- Problem statement -
Exactly the lines below starting at the line with "etteivät enää pilkkaisi." and ending at the line with "Negative Delta e x, strich equals u" are wanted, with both ends included. Leave out the pictures and add no other lines.

*** Records for this task ***

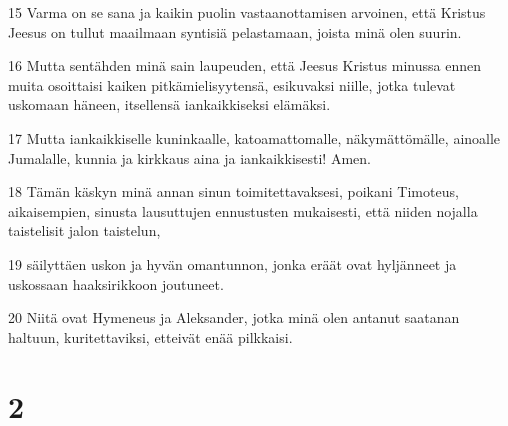 \par 15 Varma on se sana ja kaikin puolin vastaanottamisen arvoinen, että Kristus Jeesus on tullut maailmaan syntisiä pelastamaan, joista minä olen suurin.
\par 16 Mutta sentähden minä sain laupeuden, että Jeesus Kristus minussa ennen muita osoittaisi kaiken pitkämielisyytensä, esikuvaksi niille, jotka tulevat uskomaan häneen, itsellensä iankaikkiseksi elämäksi.
\par 17 Mutta iankaikkiselle kuninkaalle, katoamattomalle, näkymättömälle, ainoalle Jumalalle, kunnia ja kirkkaus aina ja iankaikkisesti! Amen.
\par 18 Tämän käskyn minä annan sinun toimitettavaksesi, poikani Timoteus, aikaisempien, sinusta lausuttujen ennustusten mukaisesti, että niiden nojalla taistelisit jalon taistelun,
\par 19 säilyttäen uskon ja hyvän omantunnon, jonka eräät ovat hyljänneet ja uskossaan haaksirikkoon joutuneet.
\par 20 Niitä ovat Hymeneus ja Aleksander, jotka minä olen antanut saatanan haltuun, kuritettaviksi, etteivät enää pilkkaisi.

\chapter{2}

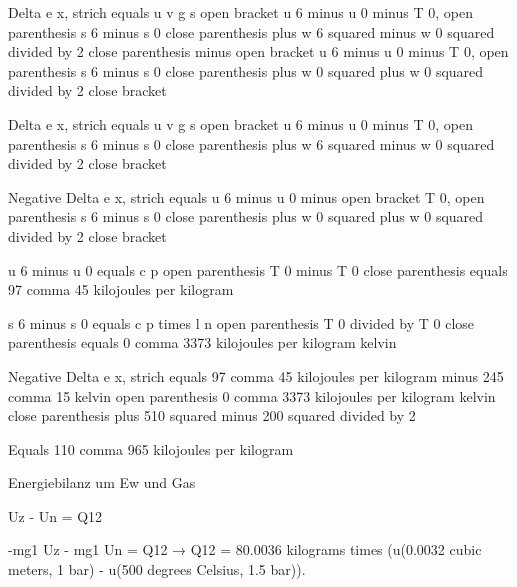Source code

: Delta e x, strich equals u v g s open bracket u 6 minus u 0 minus T 0, open parenthesis s 6 minus s 0 close parenthesis plus w 6 squared minus w 0 squared divided by 2 close parenthesis minus open bracket u 6 minus u 0 minus T 0, open parenthesis s 6 minus s 0 close parenthesis plus w 0 squared plus w 0 squared divided by 2 close bracket

Delta e x, strich equals u v g s open bracket u 6 minus u 0 minus T 0, open parenthesis s 6 minus s 0 close parenthesis plus w 6 squared minus w 0 squared divided by 2 close bracket

Negative Delta e x, strich equals u 6 minus u 0 minus open bracket T 0, open parenthesis s 6 minus s 0 close parenthesis plus w 0 squared plus w 0 squared divided by 2 close bracket

u 6 minus u 0 equals c p open parenthesis T 0 minus T 0 close parenthesis equals 97 comma 45 kilojoules per kilogram

s 6 minus s 0 equals c p times l n open parenthesis T 0 divided by T 0 close parenthesis equals 0 comma 3373 kilojoules per kilogram kelvin

Negative Delta e x, strich equals 97 comma 45 kilojoules per kilogram minus 245 comma 15 kelvin open parenthesis 0 comma 3373 kilojoules per kilogram kelvin close parenthesis plus 510 squared minus 200 squared divided by 2

Equals 110 comma 965 kilojoules per kilogram

Energiebilanz um Ew und Gas

Uz - Un = Q12

-mg1 Uz - mg1 Un = Q12 → Q12 = 80.0036 kilograms times (u(0.0032 cubic meters, 1 bar) - u(500 degrees Celsius, 1.5 bar)).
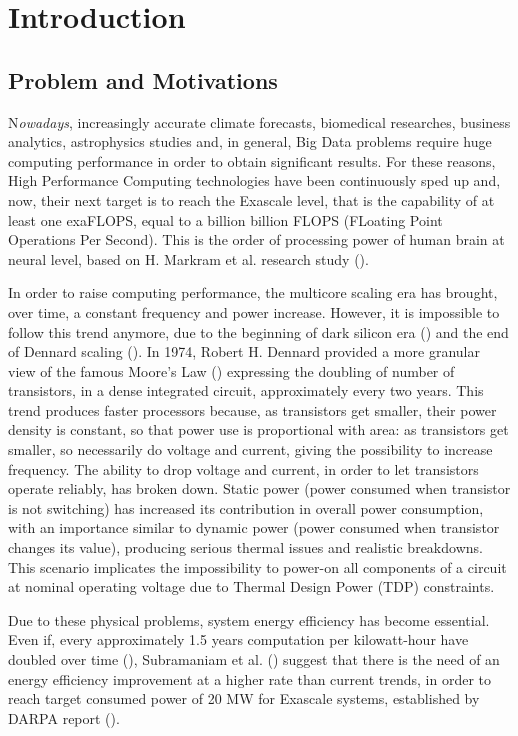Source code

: \chapter{Introduction}

\section{Problem and Motivations}

\lettrine{N}{}\textit{owadays}, increasingly accurate climate forecasts, biomedical researches, business analytics, astrophysics studies and, in general, Big Data problems require huge computing performance in order to obtain significant results. For these reasons, High Performance Computing technologies have been continuously sped up and, now, their next target is to reach the Exascale level, that is the capability of at least one exaFLOPS, equal to a billion billion FLOPS (FLoating Point Operations Per Second). This is the order of processing power of human brain at neural level, based on H. Markram et al. research study (\cite{markram2011introducing}).

In order to raise computing performance, the multicore scaling era has brought, over time, a constant frequency and power increase. However, it is impossible to follow this trend anymore, due to the beginning of dark silicon era (\cite{esmaeilzadeh2011dark}) and the end of Dennard scaling (\cite{dennard1974design}). In 1974, Robert H. Dennard provided a more granular view of the famous Moore's Law (\cite{moore1998cramming}) expressing the doubling of number of transistors, in a dense integrated circuit, approximately every two years. This trend produces faster processors because, as transistors get smaller, their power density is constant, so that power use is proportional with area: as transistors get smaller, so necessarily do voltage and current, giving the possibility to increase frequency. The ability to drop voltage and current, in order to let transistors operate reliably, has broken down. Static power (power consumed when transistor is not switching) has increased its contribution in overall power consumption, with an importance similar to dynamic power (power consumed when transistor changes its value), producing serious thermal issues and realistic breakdowns. This scenario implicates the impossibility to power-on all components of a circuit at nominal operating voltage due to Thermal Design Power (TDP) constraints.

Due to these physical problems, system energy efficiency has become essential. Even if, every approximately 1.5 years computation per kilowatt-hour have doubled over time (\cite{koomey2011implications}), Subramaniam et al. (\cite{subramaniam2013trends}) suggest that there is the need of an energy efficiency improvement at a higher rate than current trends, in order to reach target consumed power of 20 MW for Exascale systems, established by DARPA report (\cite{bergman2008exascale}).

*** End of Records for this task ***

- Expected answer -
\par 20 Niitä ovat Hymeneus ja Aleksander, jotka minä olen antanut saatanan haltuun, kuritettaviksi, etteivät enää pilkkaisi.

\chapter{2}

Source code

: Delta e x, strich equals u v g s open bracket u 6 minus u 0 minus T 0, open parenthesis s 6 minus s 0 close parenthesis plus w 6 squared minus w 0 squared divided by 2 close parenthesis minus open bracket u 6 minus u 0 minus T 0, open parenthesis s 6 minus s 0 close parenthesis plus w 0 squared plus w 0 squared divided by 2 close bracket

Delta e x, strich equals u v g s open bracket u 6 minus u 0 minus T 0, open parenthesis s 6 minus s 0 close parenthesis plus w 6 squared minus w 0 squared divided by 2 close bracket

Negative Delta e x, strich equals u 6 minus u 0 minus open bracket T 0, open parenthesis s 6 minus s 0 close parenthesis plus w 0 squared plus w 0 squared divided by 2 close bracket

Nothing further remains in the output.